> _BRIEF_:
All lines of the entries with "types" in them must be listed.

==============================

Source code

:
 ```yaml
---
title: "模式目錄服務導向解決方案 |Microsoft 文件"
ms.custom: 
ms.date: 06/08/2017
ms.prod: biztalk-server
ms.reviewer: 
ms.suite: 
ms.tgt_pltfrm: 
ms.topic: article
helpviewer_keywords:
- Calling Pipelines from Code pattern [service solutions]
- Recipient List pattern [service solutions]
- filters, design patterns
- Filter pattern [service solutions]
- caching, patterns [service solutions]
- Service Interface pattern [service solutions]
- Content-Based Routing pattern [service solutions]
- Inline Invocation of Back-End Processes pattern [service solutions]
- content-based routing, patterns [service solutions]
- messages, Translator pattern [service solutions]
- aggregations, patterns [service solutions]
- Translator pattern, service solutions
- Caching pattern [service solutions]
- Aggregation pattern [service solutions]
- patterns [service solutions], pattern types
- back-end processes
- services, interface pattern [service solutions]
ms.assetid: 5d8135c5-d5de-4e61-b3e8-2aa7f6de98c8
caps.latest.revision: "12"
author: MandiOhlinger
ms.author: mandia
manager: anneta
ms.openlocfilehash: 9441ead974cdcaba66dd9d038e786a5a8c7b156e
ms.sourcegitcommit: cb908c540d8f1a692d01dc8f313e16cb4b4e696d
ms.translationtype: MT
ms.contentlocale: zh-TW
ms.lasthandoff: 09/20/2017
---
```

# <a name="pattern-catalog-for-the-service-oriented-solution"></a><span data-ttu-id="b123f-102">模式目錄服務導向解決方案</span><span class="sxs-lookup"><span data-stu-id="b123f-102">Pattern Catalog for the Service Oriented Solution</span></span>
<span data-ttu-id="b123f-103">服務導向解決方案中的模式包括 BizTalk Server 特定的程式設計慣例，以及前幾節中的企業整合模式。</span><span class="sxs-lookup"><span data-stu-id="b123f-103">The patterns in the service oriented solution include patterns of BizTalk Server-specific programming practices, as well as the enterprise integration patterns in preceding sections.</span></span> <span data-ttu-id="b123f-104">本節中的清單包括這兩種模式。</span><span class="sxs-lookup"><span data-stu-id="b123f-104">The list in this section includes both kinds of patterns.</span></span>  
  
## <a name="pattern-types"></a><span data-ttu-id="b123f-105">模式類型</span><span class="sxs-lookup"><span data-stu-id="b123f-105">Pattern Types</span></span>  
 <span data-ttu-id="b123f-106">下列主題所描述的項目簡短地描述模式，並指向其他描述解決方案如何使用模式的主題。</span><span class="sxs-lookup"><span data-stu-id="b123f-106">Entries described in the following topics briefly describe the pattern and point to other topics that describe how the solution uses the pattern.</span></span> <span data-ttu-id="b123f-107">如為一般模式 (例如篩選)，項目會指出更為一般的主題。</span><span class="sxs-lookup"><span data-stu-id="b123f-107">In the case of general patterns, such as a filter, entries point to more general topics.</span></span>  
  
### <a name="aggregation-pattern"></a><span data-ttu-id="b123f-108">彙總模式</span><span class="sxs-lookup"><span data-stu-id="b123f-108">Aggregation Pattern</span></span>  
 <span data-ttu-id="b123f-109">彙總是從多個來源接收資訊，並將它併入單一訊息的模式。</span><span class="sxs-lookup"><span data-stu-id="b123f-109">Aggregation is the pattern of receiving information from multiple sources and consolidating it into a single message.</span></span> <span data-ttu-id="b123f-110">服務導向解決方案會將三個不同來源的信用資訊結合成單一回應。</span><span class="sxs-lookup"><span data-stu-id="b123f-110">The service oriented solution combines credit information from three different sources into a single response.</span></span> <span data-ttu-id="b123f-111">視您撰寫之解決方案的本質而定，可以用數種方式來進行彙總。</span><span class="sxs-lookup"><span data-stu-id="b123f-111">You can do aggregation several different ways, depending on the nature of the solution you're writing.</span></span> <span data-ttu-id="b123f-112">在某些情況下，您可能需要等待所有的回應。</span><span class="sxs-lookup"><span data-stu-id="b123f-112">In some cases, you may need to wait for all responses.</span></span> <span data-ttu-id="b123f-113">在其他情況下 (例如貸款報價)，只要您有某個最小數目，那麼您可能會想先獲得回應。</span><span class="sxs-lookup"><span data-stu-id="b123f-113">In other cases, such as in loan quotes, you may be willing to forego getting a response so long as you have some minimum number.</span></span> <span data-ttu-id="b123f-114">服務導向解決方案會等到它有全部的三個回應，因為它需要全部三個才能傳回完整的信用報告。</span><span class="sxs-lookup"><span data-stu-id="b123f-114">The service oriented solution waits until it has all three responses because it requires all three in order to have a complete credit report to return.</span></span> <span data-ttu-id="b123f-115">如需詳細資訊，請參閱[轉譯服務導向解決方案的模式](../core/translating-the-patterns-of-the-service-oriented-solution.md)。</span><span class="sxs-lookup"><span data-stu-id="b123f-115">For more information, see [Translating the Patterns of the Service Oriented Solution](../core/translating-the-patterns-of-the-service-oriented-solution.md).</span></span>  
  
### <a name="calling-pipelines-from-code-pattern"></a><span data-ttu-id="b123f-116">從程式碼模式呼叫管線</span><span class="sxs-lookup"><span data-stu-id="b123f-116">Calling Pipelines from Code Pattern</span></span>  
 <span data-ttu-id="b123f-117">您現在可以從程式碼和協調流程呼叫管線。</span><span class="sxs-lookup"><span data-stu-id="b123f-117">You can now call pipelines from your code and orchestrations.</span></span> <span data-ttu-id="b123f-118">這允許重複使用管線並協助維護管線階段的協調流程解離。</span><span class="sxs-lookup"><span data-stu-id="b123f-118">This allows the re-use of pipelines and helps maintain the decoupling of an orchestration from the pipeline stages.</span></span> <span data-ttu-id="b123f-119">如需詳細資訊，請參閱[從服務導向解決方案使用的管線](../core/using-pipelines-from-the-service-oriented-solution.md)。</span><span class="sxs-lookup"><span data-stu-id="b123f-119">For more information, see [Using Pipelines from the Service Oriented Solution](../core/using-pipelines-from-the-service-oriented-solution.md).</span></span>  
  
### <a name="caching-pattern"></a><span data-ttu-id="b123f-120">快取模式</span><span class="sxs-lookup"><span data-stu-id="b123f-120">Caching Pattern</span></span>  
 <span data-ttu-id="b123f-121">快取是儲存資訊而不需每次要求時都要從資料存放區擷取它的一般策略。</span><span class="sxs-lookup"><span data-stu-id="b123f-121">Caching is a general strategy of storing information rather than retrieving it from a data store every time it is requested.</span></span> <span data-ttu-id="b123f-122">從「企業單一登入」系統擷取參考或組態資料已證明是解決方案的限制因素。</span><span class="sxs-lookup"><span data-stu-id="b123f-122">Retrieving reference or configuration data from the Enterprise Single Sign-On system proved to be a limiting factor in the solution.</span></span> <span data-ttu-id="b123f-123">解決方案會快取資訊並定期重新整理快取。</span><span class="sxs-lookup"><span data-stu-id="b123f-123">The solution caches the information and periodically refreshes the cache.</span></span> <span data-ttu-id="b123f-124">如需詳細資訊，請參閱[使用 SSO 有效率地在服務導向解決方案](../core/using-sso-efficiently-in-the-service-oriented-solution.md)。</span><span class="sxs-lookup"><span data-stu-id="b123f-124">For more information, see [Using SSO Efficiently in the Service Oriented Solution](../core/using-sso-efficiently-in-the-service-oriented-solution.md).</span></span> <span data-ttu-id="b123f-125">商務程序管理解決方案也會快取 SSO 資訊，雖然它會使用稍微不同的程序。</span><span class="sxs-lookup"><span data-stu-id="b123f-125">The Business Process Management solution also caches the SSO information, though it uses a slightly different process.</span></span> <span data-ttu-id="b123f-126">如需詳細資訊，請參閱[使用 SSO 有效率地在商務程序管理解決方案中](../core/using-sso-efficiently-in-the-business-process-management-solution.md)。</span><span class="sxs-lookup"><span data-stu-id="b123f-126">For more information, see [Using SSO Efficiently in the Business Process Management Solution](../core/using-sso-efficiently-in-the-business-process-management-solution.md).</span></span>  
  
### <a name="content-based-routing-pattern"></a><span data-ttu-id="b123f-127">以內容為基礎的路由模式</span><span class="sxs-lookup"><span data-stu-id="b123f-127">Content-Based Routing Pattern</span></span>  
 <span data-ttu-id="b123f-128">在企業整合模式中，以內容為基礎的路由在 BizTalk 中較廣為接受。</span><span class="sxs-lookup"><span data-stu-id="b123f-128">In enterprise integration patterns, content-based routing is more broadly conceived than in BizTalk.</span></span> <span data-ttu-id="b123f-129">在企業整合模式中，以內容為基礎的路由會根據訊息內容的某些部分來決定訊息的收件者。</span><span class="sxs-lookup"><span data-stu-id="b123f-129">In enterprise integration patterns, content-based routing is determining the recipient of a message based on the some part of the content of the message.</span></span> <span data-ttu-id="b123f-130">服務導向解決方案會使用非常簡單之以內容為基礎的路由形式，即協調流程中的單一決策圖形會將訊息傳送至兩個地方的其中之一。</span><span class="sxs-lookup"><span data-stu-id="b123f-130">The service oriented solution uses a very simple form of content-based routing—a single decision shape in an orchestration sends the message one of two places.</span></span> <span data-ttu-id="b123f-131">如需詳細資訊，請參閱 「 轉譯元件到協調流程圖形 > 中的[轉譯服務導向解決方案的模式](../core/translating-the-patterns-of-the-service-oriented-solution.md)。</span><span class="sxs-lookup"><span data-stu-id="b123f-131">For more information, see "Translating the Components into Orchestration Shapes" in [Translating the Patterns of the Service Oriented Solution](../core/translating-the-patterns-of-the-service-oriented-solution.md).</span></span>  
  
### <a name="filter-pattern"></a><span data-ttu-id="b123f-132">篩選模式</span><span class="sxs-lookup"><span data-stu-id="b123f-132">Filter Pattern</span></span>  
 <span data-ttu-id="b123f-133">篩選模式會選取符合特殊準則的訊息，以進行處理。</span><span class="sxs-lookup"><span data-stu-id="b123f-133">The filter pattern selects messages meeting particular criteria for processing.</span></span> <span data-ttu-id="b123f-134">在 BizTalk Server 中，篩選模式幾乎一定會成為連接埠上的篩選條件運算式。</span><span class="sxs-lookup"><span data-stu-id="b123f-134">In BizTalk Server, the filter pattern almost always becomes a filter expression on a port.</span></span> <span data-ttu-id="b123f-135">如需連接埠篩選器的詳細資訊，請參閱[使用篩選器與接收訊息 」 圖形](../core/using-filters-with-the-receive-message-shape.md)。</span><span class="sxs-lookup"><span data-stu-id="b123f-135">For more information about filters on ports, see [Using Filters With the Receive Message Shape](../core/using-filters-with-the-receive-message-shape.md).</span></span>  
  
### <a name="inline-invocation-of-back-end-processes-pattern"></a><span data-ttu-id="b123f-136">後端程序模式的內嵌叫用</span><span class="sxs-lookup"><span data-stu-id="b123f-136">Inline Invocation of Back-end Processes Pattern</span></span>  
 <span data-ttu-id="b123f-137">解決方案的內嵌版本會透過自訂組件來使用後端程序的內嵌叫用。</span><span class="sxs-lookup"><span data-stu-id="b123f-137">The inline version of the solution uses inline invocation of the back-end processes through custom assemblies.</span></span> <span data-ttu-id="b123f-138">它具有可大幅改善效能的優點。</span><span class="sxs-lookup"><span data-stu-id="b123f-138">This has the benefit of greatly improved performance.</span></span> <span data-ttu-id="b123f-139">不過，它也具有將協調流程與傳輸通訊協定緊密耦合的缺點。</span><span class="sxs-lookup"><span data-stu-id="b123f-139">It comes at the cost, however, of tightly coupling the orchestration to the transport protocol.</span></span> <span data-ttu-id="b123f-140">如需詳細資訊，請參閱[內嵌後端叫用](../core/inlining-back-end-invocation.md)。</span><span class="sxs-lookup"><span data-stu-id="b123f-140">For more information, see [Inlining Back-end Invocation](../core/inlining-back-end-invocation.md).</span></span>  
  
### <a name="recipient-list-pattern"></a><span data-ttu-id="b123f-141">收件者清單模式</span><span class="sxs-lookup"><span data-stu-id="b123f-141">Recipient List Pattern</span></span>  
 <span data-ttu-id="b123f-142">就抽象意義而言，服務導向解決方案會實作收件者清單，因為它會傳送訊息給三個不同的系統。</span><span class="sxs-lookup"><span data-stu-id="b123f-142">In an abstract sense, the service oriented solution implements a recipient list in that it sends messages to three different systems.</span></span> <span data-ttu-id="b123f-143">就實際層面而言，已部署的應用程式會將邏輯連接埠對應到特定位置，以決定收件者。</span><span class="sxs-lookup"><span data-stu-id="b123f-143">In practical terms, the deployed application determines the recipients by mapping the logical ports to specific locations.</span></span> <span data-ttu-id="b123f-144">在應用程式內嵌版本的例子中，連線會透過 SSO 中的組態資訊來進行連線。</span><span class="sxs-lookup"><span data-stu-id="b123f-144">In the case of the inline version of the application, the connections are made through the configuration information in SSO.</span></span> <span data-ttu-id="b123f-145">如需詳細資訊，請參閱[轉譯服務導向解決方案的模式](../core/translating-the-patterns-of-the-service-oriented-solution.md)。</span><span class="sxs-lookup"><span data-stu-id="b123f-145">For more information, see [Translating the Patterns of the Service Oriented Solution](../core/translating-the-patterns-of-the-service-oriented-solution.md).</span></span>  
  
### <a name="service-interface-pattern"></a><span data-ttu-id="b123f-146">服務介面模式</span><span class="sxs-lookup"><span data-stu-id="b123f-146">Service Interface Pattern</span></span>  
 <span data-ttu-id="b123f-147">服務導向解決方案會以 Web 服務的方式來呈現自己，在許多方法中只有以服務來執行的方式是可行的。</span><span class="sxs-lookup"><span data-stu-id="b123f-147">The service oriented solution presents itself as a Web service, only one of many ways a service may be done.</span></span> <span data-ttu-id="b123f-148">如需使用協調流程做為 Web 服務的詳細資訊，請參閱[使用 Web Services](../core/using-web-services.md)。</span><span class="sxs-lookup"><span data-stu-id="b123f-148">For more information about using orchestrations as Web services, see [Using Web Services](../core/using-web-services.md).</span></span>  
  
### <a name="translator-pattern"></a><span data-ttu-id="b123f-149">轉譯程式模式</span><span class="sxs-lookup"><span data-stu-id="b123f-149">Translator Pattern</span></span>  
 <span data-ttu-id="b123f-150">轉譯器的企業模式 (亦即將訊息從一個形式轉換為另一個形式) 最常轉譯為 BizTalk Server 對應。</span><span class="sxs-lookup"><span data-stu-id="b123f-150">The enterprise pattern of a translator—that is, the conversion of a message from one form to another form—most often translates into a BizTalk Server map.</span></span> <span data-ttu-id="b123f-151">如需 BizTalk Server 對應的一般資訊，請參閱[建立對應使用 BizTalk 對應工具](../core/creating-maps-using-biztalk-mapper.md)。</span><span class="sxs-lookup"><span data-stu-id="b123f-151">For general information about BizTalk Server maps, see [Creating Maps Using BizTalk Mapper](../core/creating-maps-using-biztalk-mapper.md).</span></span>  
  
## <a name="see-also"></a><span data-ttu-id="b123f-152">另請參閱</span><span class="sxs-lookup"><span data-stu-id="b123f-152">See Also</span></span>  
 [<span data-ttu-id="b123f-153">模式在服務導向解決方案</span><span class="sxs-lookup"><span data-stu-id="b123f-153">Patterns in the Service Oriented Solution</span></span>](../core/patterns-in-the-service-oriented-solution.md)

==============================

> _EXPECTED ANSWER_:
- patterns [service solutions], pattern types
## <a name="pattern-types"></a><span data-ttu-id="b123f-105">模式類型</span><span class="sxs-lookup"><span data-stu-id="b123f-105">Pattern Types</span></span>  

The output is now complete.